[Items from a dataset]
==========

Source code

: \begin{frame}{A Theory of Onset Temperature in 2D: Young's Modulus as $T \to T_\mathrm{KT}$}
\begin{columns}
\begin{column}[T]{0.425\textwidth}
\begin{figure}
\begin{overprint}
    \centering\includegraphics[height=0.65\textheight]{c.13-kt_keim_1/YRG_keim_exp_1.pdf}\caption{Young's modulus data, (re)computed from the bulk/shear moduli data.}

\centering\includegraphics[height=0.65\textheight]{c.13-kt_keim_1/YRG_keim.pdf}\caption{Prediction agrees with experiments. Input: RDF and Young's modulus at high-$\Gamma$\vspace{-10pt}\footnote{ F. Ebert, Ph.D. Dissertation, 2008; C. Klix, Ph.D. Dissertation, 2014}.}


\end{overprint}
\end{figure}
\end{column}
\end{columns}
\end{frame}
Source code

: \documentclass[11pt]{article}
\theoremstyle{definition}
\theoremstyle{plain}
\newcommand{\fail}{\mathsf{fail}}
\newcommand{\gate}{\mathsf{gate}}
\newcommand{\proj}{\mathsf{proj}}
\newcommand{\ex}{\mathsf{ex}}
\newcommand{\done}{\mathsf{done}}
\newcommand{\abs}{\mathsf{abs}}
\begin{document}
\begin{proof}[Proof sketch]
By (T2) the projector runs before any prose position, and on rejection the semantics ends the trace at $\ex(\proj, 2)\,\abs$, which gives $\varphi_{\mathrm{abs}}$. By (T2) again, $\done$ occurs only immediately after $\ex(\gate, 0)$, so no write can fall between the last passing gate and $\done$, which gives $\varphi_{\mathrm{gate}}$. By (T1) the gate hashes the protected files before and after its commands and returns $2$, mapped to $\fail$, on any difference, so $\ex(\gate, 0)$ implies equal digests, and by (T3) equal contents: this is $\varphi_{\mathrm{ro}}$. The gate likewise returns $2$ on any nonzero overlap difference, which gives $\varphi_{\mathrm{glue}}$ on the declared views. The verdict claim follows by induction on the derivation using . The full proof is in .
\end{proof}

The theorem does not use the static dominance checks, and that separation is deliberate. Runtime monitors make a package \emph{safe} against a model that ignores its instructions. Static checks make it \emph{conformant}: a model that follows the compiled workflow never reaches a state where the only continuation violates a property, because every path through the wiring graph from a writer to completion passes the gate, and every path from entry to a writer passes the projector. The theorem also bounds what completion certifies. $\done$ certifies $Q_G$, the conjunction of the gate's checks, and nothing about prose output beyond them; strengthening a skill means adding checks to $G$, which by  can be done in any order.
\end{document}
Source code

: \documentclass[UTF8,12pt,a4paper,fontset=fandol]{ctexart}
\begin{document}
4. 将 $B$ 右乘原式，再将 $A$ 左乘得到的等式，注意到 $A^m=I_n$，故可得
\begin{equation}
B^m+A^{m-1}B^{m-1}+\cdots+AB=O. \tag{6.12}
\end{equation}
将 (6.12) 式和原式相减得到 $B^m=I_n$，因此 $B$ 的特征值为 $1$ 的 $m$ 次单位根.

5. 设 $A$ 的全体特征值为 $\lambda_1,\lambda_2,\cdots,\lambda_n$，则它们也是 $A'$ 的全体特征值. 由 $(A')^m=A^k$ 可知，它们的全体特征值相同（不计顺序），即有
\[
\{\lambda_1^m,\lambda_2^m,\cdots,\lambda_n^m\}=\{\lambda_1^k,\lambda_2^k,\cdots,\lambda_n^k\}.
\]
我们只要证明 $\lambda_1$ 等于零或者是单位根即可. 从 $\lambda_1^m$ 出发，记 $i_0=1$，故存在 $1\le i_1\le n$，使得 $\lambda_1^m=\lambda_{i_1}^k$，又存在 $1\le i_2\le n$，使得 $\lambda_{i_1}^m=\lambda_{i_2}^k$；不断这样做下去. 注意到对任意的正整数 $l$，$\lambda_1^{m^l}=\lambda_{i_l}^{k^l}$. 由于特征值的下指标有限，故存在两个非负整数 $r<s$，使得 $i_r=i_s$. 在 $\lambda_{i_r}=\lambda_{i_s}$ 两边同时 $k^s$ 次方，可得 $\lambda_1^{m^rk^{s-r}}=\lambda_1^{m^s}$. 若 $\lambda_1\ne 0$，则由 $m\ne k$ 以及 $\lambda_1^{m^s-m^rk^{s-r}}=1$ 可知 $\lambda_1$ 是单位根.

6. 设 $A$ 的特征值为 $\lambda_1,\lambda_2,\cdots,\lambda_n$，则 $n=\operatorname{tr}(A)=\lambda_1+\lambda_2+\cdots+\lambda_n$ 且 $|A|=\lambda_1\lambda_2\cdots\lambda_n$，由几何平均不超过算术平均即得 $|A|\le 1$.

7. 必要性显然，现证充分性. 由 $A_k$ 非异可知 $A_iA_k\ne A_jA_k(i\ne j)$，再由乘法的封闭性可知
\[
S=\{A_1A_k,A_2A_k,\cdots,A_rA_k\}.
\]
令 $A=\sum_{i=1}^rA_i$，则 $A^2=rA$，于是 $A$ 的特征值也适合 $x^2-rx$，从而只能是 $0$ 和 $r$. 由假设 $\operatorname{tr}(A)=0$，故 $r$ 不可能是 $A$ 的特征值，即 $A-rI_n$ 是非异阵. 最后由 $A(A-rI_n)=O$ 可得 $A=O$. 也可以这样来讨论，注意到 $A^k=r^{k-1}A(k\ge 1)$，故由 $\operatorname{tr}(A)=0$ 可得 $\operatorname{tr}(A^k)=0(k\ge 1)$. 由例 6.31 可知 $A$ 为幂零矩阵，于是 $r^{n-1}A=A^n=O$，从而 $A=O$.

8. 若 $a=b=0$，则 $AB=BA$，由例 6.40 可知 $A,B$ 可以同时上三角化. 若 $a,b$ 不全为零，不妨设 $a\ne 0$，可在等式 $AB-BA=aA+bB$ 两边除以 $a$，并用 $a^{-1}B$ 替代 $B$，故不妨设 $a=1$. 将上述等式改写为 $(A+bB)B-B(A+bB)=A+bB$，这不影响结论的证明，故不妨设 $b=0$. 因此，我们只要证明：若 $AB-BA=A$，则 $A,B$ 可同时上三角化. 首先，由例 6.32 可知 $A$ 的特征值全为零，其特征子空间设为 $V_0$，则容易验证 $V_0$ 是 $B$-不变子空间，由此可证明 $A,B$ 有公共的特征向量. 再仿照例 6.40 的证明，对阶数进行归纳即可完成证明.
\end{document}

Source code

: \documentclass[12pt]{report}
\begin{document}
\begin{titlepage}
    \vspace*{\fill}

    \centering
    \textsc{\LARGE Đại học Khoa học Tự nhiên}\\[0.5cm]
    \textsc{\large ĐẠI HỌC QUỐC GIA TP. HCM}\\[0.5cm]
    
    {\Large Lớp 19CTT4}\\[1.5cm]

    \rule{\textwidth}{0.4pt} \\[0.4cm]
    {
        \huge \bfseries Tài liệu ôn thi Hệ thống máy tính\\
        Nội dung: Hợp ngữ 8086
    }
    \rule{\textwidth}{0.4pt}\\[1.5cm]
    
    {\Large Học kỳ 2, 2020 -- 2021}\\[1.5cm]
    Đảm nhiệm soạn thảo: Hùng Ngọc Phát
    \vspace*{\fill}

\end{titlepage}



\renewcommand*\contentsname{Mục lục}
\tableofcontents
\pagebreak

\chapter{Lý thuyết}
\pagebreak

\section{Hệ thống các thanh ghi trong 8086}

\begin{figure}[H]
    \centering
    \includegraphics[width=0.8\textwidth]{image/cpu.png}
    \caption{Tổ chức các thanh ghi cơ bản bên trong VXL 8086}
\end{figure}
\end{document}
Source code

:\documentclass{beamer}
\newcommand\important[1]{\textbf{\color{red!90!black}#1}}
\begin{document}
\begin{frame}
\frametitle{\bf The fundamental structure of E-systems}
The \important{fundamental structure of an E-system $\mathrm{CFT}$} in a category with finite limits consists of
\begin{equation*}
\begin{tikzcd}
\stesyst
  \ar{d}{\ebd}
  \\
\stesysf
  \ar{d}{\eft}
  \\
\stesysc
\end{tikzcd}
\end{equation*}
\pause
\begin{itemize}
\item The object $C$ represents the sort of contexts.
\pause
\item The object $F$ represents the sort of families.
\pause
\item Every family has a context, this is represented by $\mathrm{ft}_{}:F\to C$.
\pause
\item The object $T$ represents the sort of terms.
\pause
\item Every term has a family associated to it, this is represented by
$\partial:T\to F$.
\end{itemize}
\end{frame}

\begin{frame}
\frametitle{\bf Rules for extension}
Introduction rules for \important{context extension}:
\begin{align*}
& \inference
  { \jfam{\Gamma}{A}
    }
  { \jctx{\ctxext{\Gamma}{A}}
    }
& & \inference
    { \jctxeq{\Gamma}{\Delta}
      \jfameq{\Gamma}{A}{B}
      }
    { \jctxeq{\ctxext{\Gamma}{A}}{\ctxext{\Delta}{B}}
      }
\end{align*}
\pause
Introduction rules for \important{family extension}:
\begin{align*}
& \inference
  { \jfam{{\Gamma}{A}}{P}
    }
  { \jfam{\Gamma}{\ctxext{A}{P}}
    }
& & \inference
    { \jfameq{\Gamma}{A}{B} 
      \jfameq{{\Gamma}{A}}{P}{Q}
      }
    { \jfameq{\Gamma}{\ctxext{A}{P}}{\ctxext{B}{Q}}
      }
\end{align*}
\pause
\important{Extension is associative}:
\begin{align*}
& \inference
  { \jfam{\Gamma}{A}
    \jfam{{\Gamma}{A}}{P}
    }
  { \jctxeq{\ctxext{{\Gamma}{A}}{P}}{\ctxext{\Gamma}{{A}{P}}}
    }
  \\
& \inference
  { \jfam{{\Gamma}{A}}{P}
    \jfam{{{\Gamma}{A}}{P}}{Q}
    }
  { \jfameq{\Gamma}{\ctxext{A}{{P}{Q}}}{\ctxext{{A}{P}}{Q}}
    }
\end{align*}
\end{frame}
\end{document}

==========

Task requirements: From the first line of the data through the line with "modulus data, (re)computed", quote each line exactly and add nothing else.

Exercise response:
Source code

: \begin{frame}{A Theory of Onset Temperature in 2D: Young's Modulus as $T \to T_\mathrm{KT}$}
\begin{columns}
\begin{column}[T]{0.425\textwidth}
\begin{figure}
\begin{overprint}
    \centering\includegraphics[height=0.65\textheight]{c.13-kt_keim_1/YRG_keim_exp_1.pdf}\caption{Young's modulus data, (re)computed from the bulk/shear moduli data.}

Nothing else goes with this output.